- [Work item] Show every line of the data where the word "Slava" can be found.

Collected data

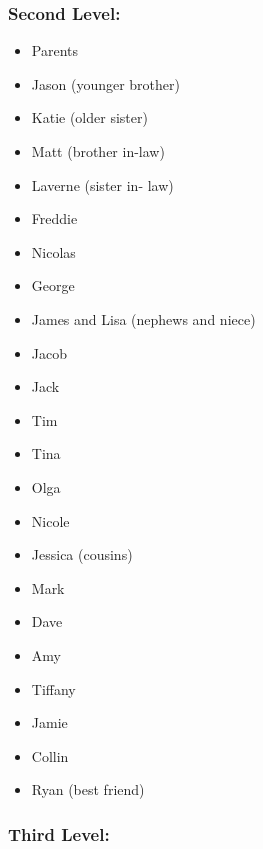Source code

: \subsubsection*{Second Level:}
\begin{multicols}{2}
	\begin{itemize}[leftmargin=1.0cm]
		\item Parents
		\item Jason  \break(younger brother)
		\item Katie  \break(older sister)
		\item Matt  \break(brother in-law)
		\item Laverne  \break(sister in- law)
		\item Freddie
		\item Nicolas
		\item George
		\item James and Lisa \break(nephews and niece)
		\item Jacob
		\item Jack
		\item Tim
		\item Tina
		\item Olga
		\item Nicole
		\item Jessica \break(cousins)
		\item Mark
		\item Dave
		\item Amy
		\item Tiffany
		\item Jamie
		\item Collin
		\item Ryan  \break(best friend)
	\end{itemize}
\end{multicols}
\pagebreak \subsubsection*{Third Level:}
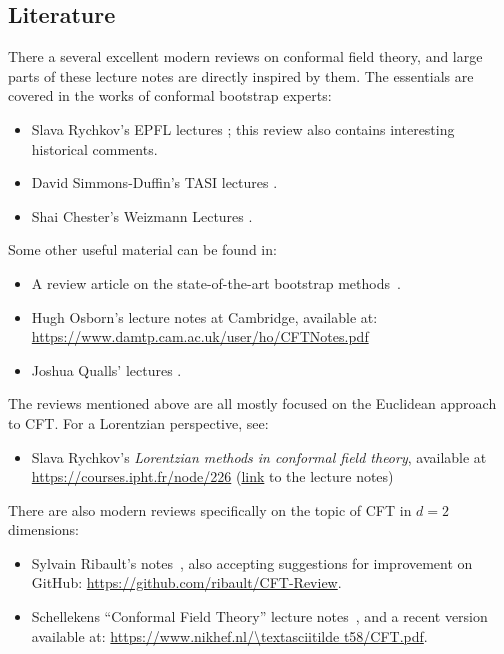 \documentclass[a4paper,12pt]{article}
\numberwithin{equation}{section}
\begin{document}
\subsection{Literature}

There a several excellent modern reviews on conformal field theory, and large parts of these lecture notes are directly inspired by them.
The essentials are covered in the works of conformal bootstrap experts:
\begin{itemize}

\item
Slava Rychkov's EPFL lectures
\cite{Rychkov:2016iqz};
this review also contains interesting historical comments.

\item
David Simmons-Duffin's TASI lectures
\cite{Simmons-Duffin:2016gjk}.

\item
Shai Chester's Weizmann Lectures
\cite{Chester:2019wfx}.

\end{itemize}
%
Some other useful material can be found in:
%
\begin{itemize}

\item
A review article on the state-of-the-art bootstrap methods~\cite{Poland:2018epd}.

\item
Hugh Osborn's lecture notes at Cambridge, available at: \\ 
\url{https://www.damtp.cam.ac.uk/user/ho/CFTNotes.pdf}

\item
Joshua Qualls' lectures \cite{Qualls:2015qjb}.

\end{itemize}
%
The reviews mentioned above are all mostly focused on the Euclidean approach to CFT. For a Lorentzian perspective, see:
\begin{itemize}

\item
Slava Rychkov's \emph{Lorentzian methods in conformal field theory}, available at \url{https://courses.ipht.fr/node/226}
(\href{https://www.ipht.fr/Docspht/articles/t19/229/public/Lecture-notes-Rychkov-IPHT.pdf}{link} to the lecture notes)

\end{itemize}
%
There are also modern reviews specifically on the topic of CFT in $d = 2$ dimensions:
\begin{itemize}

\item
Sylvain Ribault's notes~\cite{Ribault:2014hia}, 
also accepting suggestions for improvement on GitHub:
\url{https://github.com/ribault/CFT-Review}.

\item
Schellekens ``Conformal Field Theory'' lecture notes~\cite{Schellekens:1996tg}, and a recent version available at:
\url{https://www.nikhef.nl/\textasciitilde t58/CFT.pdf}.

\end{itemize}
\end{document}
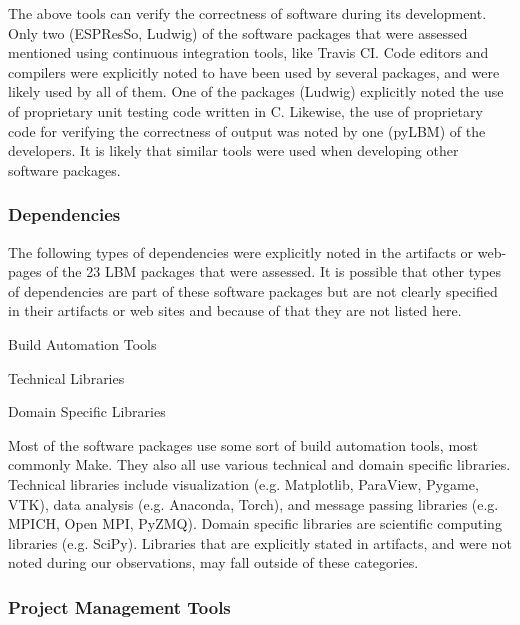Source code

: \documentclass[12pt, notitlepage]{article}
\begin{document}
The above tools can verify the correctness of software during its development. Only two (ESPResSo, Ludwig) of the software packages that were assessed mentioned using continuous integration tools, like Travis CI. Code editors and compilers were explicitly noted to have been used by several packages, and were likely used by all of them. One of the packages (Ludwig) explicitly noted the use of proprietary unit testing code written in C. Likewise, the use of proprietary code for verifying the correctness of output was noted by one (pyLBM) of the developers. It is likely that similar tools were used when developing other software packages. 

\subsubsection{Dependencies}

The following types of dependencies were explicitly noted in the artifacts or web-pages of the 23 LBM packages that were assessed. It is possible that other types of dependencies are part of these software packages but are not clearly specified in their artifacts or web sites and because of that they are not listed here.

	\begin{multicols}{2}	
		\begin{itemize}
		\end{itemize}
	\end{multicols}


Most of the software packages use some sort of build automation tools, most commonly Make. They also all use various technical and domain specific libraries. Technical libraries include visualization (e.g. Matplotlib, ParaView, Pygame, VTK), data analysis (e.g. Anaconda, Torch), and message passing libraries (e.g. MPICH, Open MPI, PyZMQ). Domain specific libraries are scientific computing libraries (e.g. SciPy). Libraries that are explicitly stated in artifacts, and were not noted during our observations, may fall outside of these categories. 

\subsubsection{Project Management Tools}
\end{document}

- [The completed task]
Slava Rychkov's EPFL lectures
Slava Rychkov's \emph{Lorentzian methods in conformal field theory}, available at \url{https://courses.ipht.fr/node/226}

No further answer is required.